Charity’s Curate


    Barbara Worden opens a clear plastic drawer filled with striped onesies and matching flannel tops and bottoms. The longtime member of Our Lady of Loreto Parish in Foxfield has just helped a mother find pajamas for her two-year-old son.

    The Life Closet is a clothing donation room housed in the Little Flower Center, a program located in north Aurora that is part of Catholic Charities. The clothing is free to families and individuals who fill out an intake form. The form asks for information like how many people make up the family, their ages, and the family or individual’s estimated monthly expenses.

    Unlike other social services, you don’t need to prove your income with receipts and paystubs here. The center runs on the good will that people are being honest and are coming because they need help.

    Organized religion is on the decline in the U.S. — today, 20 percent of adults say they have no religious preference, a downward trend that started in the 1950s. Despite that drop, churches remain an essential hub for the charity organizations like Little Flower provide.

    “Martha gets the socks and underwear for patients behind the counter,” Worden says, pointing to fellow parishioner Martha Zang who is organizing various green and blue crates brimming with packaged undergarments.

    The clothing is donated, organized, and managed by volunteers from Our Lady of Loreto.
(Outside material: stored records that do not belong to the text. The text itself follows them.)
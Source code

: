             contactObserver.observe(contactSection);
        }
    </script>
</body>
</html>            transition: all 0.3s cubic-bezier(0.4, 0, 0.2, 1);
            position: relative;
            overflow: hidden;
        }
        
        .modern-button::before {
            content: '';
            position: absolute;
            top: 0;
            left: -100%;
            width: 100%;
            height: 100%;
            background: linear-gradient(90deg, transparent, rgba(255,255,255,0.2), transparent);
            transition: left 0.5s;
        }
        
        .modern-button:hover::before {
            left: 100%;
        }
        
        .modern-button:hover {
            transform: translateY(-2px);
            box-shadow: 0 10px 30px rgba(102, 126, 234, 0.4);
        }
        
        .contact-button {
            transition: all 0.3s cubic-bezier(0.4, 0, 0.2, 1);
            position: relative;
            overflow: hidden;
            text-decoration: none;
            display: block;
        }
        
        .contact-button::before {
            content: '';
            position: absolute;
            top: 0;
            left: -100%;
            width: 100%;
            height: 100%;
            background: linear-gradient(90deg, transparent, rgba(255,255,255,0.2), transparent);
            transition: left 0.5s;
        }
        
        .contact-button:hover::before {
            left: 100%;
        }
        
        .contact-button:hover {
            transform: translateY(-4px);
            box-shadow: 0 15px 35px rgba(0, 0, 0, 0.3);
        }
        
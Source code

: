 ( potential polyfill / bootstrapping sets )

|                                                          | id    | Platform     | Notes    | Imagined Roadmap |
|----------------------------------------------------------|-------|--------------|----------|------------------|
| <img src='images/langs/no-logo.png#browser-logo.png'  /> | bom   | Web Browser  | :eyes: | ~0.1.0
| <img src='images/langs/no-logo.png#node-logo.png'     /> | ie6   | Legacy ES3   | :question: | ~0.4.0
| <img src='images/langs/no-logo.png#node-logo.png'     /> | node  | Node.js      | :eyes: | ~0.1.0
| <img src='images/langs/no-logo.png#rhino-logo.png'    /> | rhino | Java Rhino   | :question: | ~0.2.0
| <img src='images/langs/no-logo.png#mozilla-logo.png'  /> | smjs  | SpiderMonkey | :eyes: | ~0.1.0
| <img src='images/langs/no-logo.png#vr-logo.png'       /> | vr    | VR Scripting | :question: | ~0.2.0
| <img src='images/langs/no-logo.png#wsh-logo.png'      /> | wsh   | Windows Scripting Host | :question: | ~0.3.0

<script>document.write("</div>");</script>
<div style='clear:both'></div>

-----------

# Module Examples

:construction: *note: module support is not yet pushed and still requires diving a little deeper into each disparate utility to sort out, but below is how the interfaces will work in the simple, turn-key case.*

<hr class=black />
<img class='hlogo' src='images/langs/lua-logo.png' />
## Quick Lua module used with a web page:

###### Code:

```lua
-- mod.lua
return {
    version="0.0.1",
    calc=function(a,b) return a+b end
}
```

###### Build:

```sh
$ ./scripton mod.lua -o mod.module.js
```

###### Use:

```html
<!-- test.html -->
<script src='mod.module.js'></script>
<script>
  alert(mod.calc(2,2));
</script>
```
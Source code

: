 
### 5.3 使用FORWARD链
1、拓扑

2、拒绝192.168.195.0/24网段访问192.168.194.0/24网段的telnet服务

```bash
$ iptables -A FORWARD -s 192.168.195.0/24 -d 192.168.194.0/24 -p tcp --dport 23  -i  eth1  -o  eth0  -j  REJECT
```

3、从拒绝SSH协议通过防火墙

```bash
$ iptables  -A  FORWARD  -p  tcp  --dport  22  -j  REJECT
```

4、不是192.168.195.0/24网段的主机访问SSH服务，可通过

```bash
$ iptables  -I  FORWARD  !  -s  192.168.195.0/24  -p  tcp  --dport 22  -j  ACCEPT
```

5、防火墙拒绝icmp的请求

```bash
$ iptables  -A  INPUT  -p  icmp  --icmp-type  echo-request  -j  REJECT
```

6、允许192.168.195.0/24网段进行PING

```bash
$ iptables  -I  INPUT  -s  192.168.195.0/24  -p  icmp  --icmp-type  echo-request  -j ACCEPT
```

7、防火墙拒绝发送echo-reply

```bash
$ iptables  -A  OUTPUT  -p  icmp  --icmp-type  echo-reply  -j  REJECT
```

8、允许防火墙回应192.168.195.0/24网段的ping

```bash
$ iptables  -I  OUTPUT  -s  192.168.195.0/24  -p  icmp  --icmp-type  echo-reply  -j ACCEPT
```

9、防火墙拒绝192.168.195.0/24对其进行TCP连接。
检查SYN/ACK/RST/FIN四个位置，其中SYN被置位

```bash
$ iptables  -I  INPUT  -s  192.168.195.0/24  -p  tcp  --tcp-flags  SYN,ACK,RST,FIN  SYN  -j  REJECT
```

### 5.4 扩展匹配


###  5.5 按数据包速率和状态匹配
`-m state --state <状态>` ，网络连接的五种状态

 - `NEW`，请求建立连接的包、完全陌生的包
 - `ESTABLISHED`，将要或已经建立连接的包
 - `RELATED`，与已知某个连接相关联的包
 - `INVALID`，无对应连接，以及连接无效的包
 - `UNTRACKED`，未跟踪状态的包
    “Most of our children’s things, we get from our church. Our church raises funds for the brand new socks and underwear,” she says.

    Worden is corrected by Zang, who is now laughing. They’re clients, not patients, Zang reminds her. Barbara is a retired nurse, Zang explains.

    On a wall next to the counter hangs a gold-framed portrait of Virgin Mary, intently praying.

    The space used to be a gathering place for the Knights of Columbus, who gave the building to Little Flower last year so diminished social services could be restored to north Aurora residents. The jaunty blue, red and gold insignia and letters “KC” still surround the iron lights protruding from the walls.

    At the building’s entrance, a long wooden bar, once used as a social hall, has been converted into a sign-in area for visitors. The shelves are now filled with porcelain tea sets,and the counter decorated with dried roses in vases.

    The building is also home to a food bank stocked with fresh produce, canned goods, and even a refrigerator full of steaks.

    “We couldn’t be in existence here right now if there wasn’t the support of the churches,” says Siobhan Latimer, the operations manager for the center. The center runs on financial and material donations from area churchgoers, she says.

    George Shoemaker, a parishioner of St. James in Denver, is a retired debt counselor and money manager who provides free financial counseling at Little Flower every Thursday.

    “We have no shortage of people that come to the door of St. James every day asking for help,” he says. “Centers like this are linked to a lot of parishes. I still think, whether people are religious or not, they don’t go to a gas station if they want food. And they don’t go to the bank if they want food. Where they will go is the church, whether they’re going to church or not.”

    Something you will hear from most volunteers at Little Flower is that faith drives charity.

    “If you’re someone who has a strong belief in God, you say, what does this God ask me to do? Love your neighbor as yourself. That was the greatest rule. Christ came to take care of the poor. If you read anything in scripture, that’s all you read,” George Shoemaker says.